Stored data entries
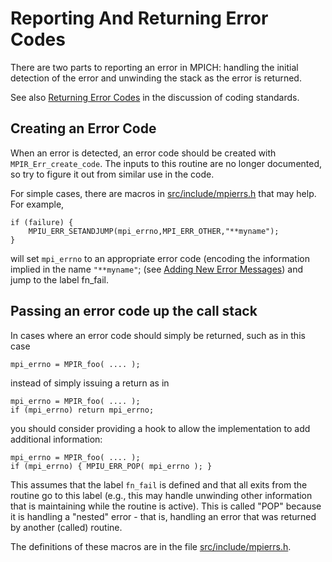 # Reporting And Returning Error Codes

There are two parts to reporting an error in MPICH: handling the initial
detection of the error and unwinding the stack as the error is returned.

See also [Returning Error Codes](../source_code/Coding_Standards.md#returning-error-codes) in the
discussion of coding standards.

## Creating an Error Code

When an error is detected, an error code should be created with
`MPIR_Err_create_code`. The inputs to this routine are no longer
documented, so try to figure it out from similar use in the code.

For simple cases, there are macros in
[src/include/mpierrs.h](https://trac.mcs.anl.gov/projects/mpich2/browser/mpich2/trunk/src/include/mpierrs.h)
that may help. For example,

```
if (failure) {
    MPIU_ERR_SETANDJUMP(mpi_errno,MPI_ERR_OTHER,"**myname");
}
```

will set `mpi_errno` to an appropriate error code (encoding the
information implied in the name `"**myname"`; (see
[Adding New Error Messages](../how_to/Adding_New_Error_Messages.md))
and jump to the label fn_fail.

## Passing an error code up the call stack

In cases where an error code should simply be returned, such as in this
case

```
mpi_errno = MPIR_foo( .... );
```

instead of simply issuing a return as in

```
mpi_errno = MPIR_foo( .... );
if (mpi_errno) return mpi_errno;
```

you should consider providing a hook to allow the implementation to add
additional information:

```
mpi_errno = MPIR_foo( .... );
if (mpi_errno) { MPIU_ERR_POP( mpi_errno ); }
```

This assumes that the label `fn_fail` is defined and that all exits from
the routine go to this label (e.g., this may handle unwinding other
information that is maintaining while the routine is active). This is
called "POP" because it is handling a "nested" error - that is, handling
an error that was returned by another (called) routine.

The definitions of these macros are in the file
[src/include/mpierrs.h](https://trac.mcs.anl.gov/projects/mpich2/browser/mpich2/trunk/src/include/mpierrs.h).
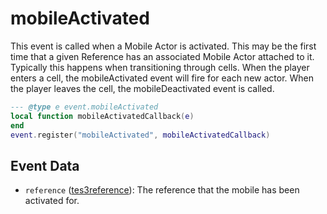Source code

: # mobileActivated

This event is called when a Mobile Actor is activated. This may be the first time that a given Reference has an associated Mobile Actor attached to it. Typically this happens when transitioning through cells. When the player enters a cell, the mobileActivated event will fire for each new actor. When the player leaves the cell, the mobileDeactivated event is called.

```lua
--- @type e event.mobileActivated
local function mobileActivatedCallback(e)
end
event.register("mobileActivated", mobileActivatedCallback)
```

## Event Data

* `reference` ([tes3reference](../../types/tes3reference)): The reference that the mobile has been activated for.

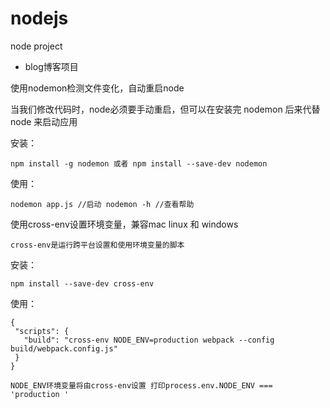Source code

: # nodejs
node project
+ blog博客项目

使用nodemon检测文件变化，自动重启node

当我们修改代码时，node必须要手动重启，但可以在安装完 nodemon 后来代替 node 来启动应用

安装：

`
npm install -g nodemon 或者 npm install --save-dev nodemon
`

使用：

`
nodemon app.js //启动
nodemon -h //查看帮助
`

使用cross-env设置环境变量，兼容mac linux 和 windows

`cross-env是运行跨平台设置和使用环境变量的脚本`

安装：

`npm install --save-dev cross-env`

使用：

 ```
{
  "scripts": {
    "build": "cross-env NODE_ENV=production webpack --config build/webpack.config.js"
  }
}
 ```
 
 `
NODE_ENV环境变量将由cross-env设置
打印process.env.NODE_ENV === 'production '
 `
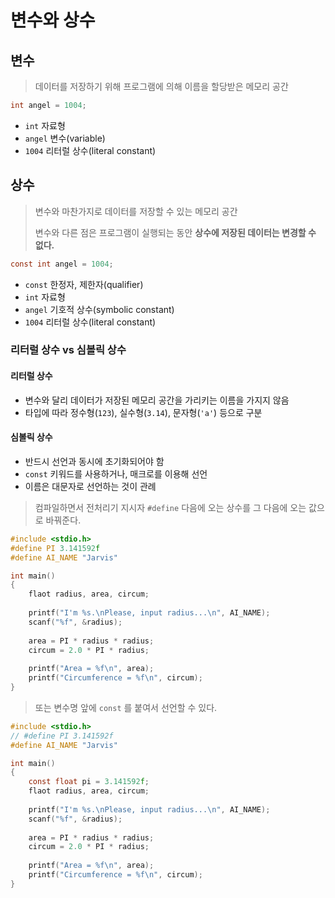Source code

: # 변수와 상수

## 변수

> 데이터를 저장하기 위해 프로그램에 의해 이름을 할당받은 메모리 공간

```c
int angel = 1004;
```

- `int` 자료형
- `angel` 변수(variable)
- `1004` 리터럴 상수(literal constant)



## 상수

> 변수와 마찬가지로 데이터를 저장할 수 있는 메모리 공간
>
> 변수와 다른 점은 프로그램이 실행되는 동안 **상수에 저장된 데이터는 변경할 수 없다.**

```c
const int angel = 1004;
```

- `const` 한정자, 제한자(qualifier)
- `int` 자료형
- `angel` 기호적 상수(symbolic constant)
- `1004` 리터럴 상수(literal constant)

### 리터럴 상수 vs 심볼릭 상수

#### 리터럴 상수

- 변수와 달리 데이터가 저장된 메모리 공간을 가리키는 이름을 가지지 않음
- 타입에 따라 정수형(`123`), 실수형(`3.14`), 문자형(`'a'`) 등으로 구분

#### 심볼릭 상수

- 반드시 선언과 동시에 초기화되어야 함
- `const` 키워드를 사용하거나, 매크로를 이용해 선언
- 이름은 대문자로 선언하는 것이 관례

> 컴파일하면서 전처리기 지시자 `#define` 다음에 오는 상수를 그 다음에 오는 값으로 바꿔준다.

```c
#include <stdio.h>
#define PI 3.141592f
#define AI_NAME "Jarvis"

int main()
{
    flaot radius, area, circum;
    
    printf("I'm %s.\nPlease, input radius...\n", AI_NAME);
    scanf("%f", &radius);
    
    area = PI * radius * radius;
    circum = 2.0 * PI * radius;
    
    printf("Area = %f\n", area);
    printf("Circumference = %f\n", circum);
}
```

> 또는 변수명 앞에 `const` 를 붙여서 선언할 수 있다.

```c
#include <stdio.h>
// #define PI 3.141592f
#define AI_NAME "Jarvis"

int main()
{
    const float pi = 3.141592f;
    flaot radius, area, circum;
    
    printf("I'm %s.\nPlease, input radius...\n", AI_NAME);
    scanf("%f", &radius);
    
    area = PI * radius * radius;
    circum = 2.0 * PI * radius;
    
    printf("Area = %f\n", area);
    printf("Circumference = %f\n", circum);
}
```

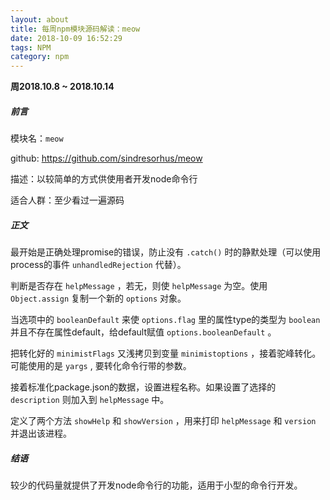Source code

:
 ```yaml
---
layout: about
title: 每周npm模块源码解读：meow
date: 2018-10-09 16:52:29
tags: NPM
category: npm
---
```


**周2018.10.8 ~ 2018.10.14**

##### 前言

模块名：`meow`

github: https://github.com/sindresorhus/meow

描述：以较简单的方式供使用者开发node命令行

适合人群：至少看过一遍源码

<!-- more -->

##### 正文

最开始是正确处理promise的错误，防止没有 `.catch()` 时的静默处理（可以使用process的事件 `unhandledRejection` 代替）。

判断是否存在 `helpMessage` ，若无，则使 `helpMessage` 为空。使用 `Object.assign` 复制一个新的 `options` 对象。

当选项中的 `booleanDefault` 来使 `options.flag` 里的属性type的类型为 `boolean` 并且不存在属性default，给default赋值 `options.booleanDefault` 。

把转化好的 `minimistFlags` 又浅拷贝到变量 `minimistoptions` ，接着驼峰转化。可能使用的是 `yargs` , 要转化命令行带的参数。

接着标准化package.json的数据，设置进程名称。如果设置了选择的 `description` 则加入到 `helpMessage` 中。

定义了两个方法 `showHelp` 和 `showVersion` ，用来打印 `helpMessage` 和 `version` 并退出该进程。

##### 结语

较少的代码量就提供了开发node命令行的功能，适用于小型的命令行开发。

■ **Aim of the task**
Collect the lines of the data that carry the word "mpierrs".

■ **Answer section**
[src/include/mpierrs.h](https://trac.mcs.anl.gov/projects/mpich2/browser/mpich2/trunk/src/include/mpierrs.h)
[src/include/mpierrs.h](https://trac.mcs.anl.gov/projects/mpich2/browser/mpich2/trunk/src/include/mpierrs.h).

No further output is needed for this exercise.